HSE chairwoman Judith Hackitt is frustrated with agriculture’s stubbornly high number of fatalities. Her impatience is particularly understandable given the great success the HSE has enjoyed in reducing the number of fatalities in other industries such as construction.

She correctly describes the recent figures for farm fatalities as “unacceptable”, but I worry about her bald remark on Radio 4’s Today programme that: “People in farming don’t have minor injuries. When they get injured it’s bad.”

Perhaps Ms Hackitt’s comments were part of a wider interview and she was heavily edited, but if she is trying to understand farming’s appalling safety record, she needs to be clear that farming remains a profession where under-reporting of “minor injuries” is extremely common. She also needs to realise that for every fatality or serious injury there are innumerably more near-misses.

I was reminded of this recently by a farmer who told me about how he narrowly escaped being crushed by a cow that had just calved.

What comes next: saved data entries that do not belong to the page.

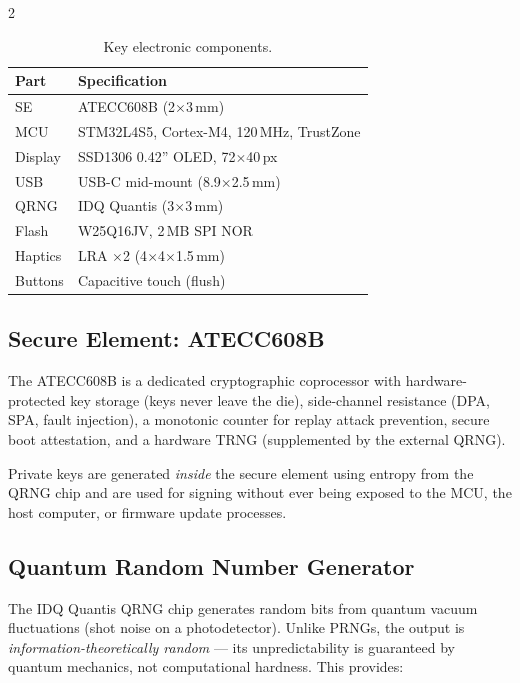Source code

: \documentclass[11pt,a4paper]{article}
\begin{document}
\begin{multicols}{2}
\begin{table}[H]
  \centering
  \small
  \caption{Key electronic components.}
  \label{tab:components}
  \begin{tabularx}{\columnwidth}{lX}
    \toprule
    \textbf{Part} & \textbf{Specification} \\
    \midrule
    SE & ATECC608B (2$\times$3\,mm) \\
    MCU & STM32L4S5, Cortex-M4, 120\,MHz, TrustZone \\
    Display & SSD1306 0.42'' OLED, 72$\times$40\,px \\
    USB & USB-C mid-mount (8.9$\times$2.5\,mm) \\
    QRNG & IDQ Quantis (3$\times$3\,mm) \\
    Flash & W25Q16JV, 2\,MB SPI NOR \\
    Haptics & LRA $\times$2 (4$\times$4$\times$1.5\,mm) \\
    Buttons & Capacitive touch (flush) \\
    \bottomrule
  \end{tabularx}
\end{table}

\subsection{Secure Element: ATECC608B}

The ATECC608B is a dedicated cryptographic coprocessor with
hardware-protected key storage (keys never leave the die),
side-channel resistance (DPA, SPA, fault injection),
a monotonic counter for replay attack prevention,
secure boot attestation, and a hardware TRNG
(supplemented by the external QRNG).

Private keys are generated \emph{inside} the secure element using entropy
from the QRNG chip and are used for signing without ever being exposed
to the MCU, the host computer, or firmware update processes.

\subsection{Quantum Random Number Generator}

The IDQ Quantis QRNG chip generates random bits from quantum vacuum
fluctuations (shot noise on a photodetector). Unlike PRNGs, the output
is \emph{information-theoretically random} --- its unpredictability is
guaranteed by quantum mechanics, not computational hardness. This
provides:


\end{multicols}
\end{document}

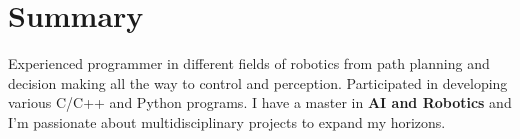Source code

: 
\section{Summary}
  \vspace{2pt}
  \resumeSubHeadingListStart
  \item{Experienced programmer in different fields of robotics from path planning and decision making all the way to control and perception. Participated in developing various C/C++ and Python programs. I have a master in \textbf{AI and Robotics} and I'm passionate about multidisciplinary projects to expand my horizons.}
  \resumeSubHeadingListEnd

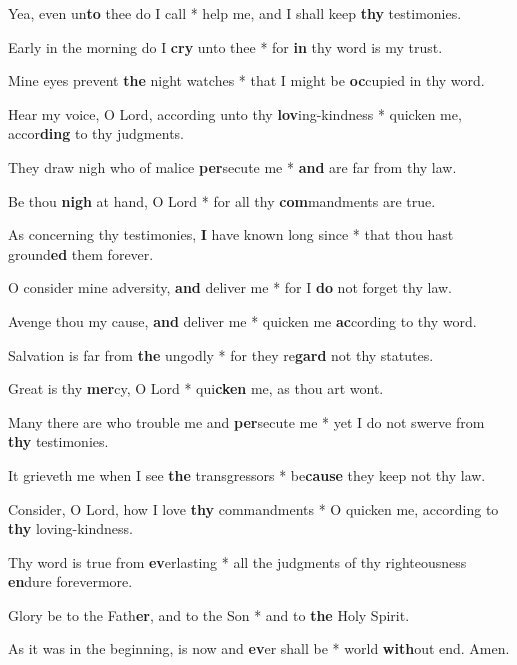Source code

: \begin{multicols}{2}
	Yea, even un\textbf{to} thee do I call * help me, and I shall keep \textbf{thy} testimonies.
	
	Early in the morning do I \textbf{cry} unto thee * for \textbf{in} thy word is my trust.
	
	Mine eyes prevent \textbf{the} night watches * that I might be \textbf{oc}cupied in thy word.
	
	Hear my voice, O Lord, according unto thy \textbf{lov}ing-kindness * quicken me, accor\textbf{ding} to thy judgments.
	
	They draw nigh who of malice \textbf{per}secute me * \textbf{and} are far from thy law.
	
	Be thou \textbf{nigh} at hand, O Lord * for all thy \textbf{com}mandments are true.
	
	As concerning thy testimonies, \textbf{I} have known long since * that thou hast ground\textbf{ed} them forever.
	
	O consider mine adversity, \textbf{and} deliver me * for I \textbf{do} not forget thy law.
	
	Avenge thou my cause, \textbf{and} deliver me * quicken me \textbf{ac}cording to thy word.
	
	Salvation is far from \textbf{the} ungodly * for they re\textbf{gard} not thy statutes.
	
	Great is thy \textbf{mer}cy, O Lord * qui\textbf{cken} me, as thou art wont.
	
	Many there are who trouble me and \textbf{per}secute me * yet I do not swerve from \textbf{thy} testimonies.
	
	It grieveth me when I see \textbf{the} transgressors * be\textbf{cause} they keep not thy law.
	
	Consider, O Lord, how I love \textbf{thy} commandments * O quicken me, according to \textbf{thy} loving-kindness.
	
	Thy word is true from \textbf{ev}erlasting * all the judgments of thy righteousness \textbf{en}dure forevermore.
	
	Glory be to the Fath\textbf{er}, and to the Son * and to \textbf{the} Holy Spirit.
	
	As it was in the beginning, is now and \textbf{ev}er shall be * world \textbf{with}out end. Amen.
\end{multicols}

He needed to ear-tag her calf, but did not take the precaution of first shutting the cow in a separate yard. He put the tag in the calf’s ear, which made it bellow, and before he knew what was happening the cow had squashed him into the deep muck. Had he been lying on concrete he said he would certainly have been killed but he played possum until the cow trotted away after her calf. The farmer was bruised and battered, but did that incident make it into the farm accident book, let alone get reported to the HSE? I suspect he just had a cup of tea to calm his nerves and went back to work. How many of us do not have similar stories to tell? Farmers often work long, solitary hours with unpredictable animals, driving heavy complex machinery. Conscious of the clock ticking and the limited weather windows to get essential jobs done, there are always temptations to cut corners.

So Ms Hackitt, for the avoidance of doubt, people in farming do have minor injuries. As I suspect you already realise, it’s the serious injuries and fatalities that you always get to hear about. You once said: “If I had sons I would not want them to work in agriculture.” But by confining yourself to the notion that it is only sons that might want to go farming, perhaps you (unwittingly?) hit on the nub of the problem – farming’s male-dominated, gung-ho, get-up-and-get-on-with-it macho culture.

As it happens, I only have daughters. Whether any of them eventually decide to go farming is as yet unclear but, as well as more HSE initiatives, perhaps more women in the industry might just be an important part of the key that finally unlocks the door to a more enlightened approach to farm safety.

* Stephen Carr runs an 800ha (1,950-acre) sheep, arable and beef farm on the South Downs near Eastbourne in partnership with his wife, Fizz. A third of the acreage is in conversion to organic status.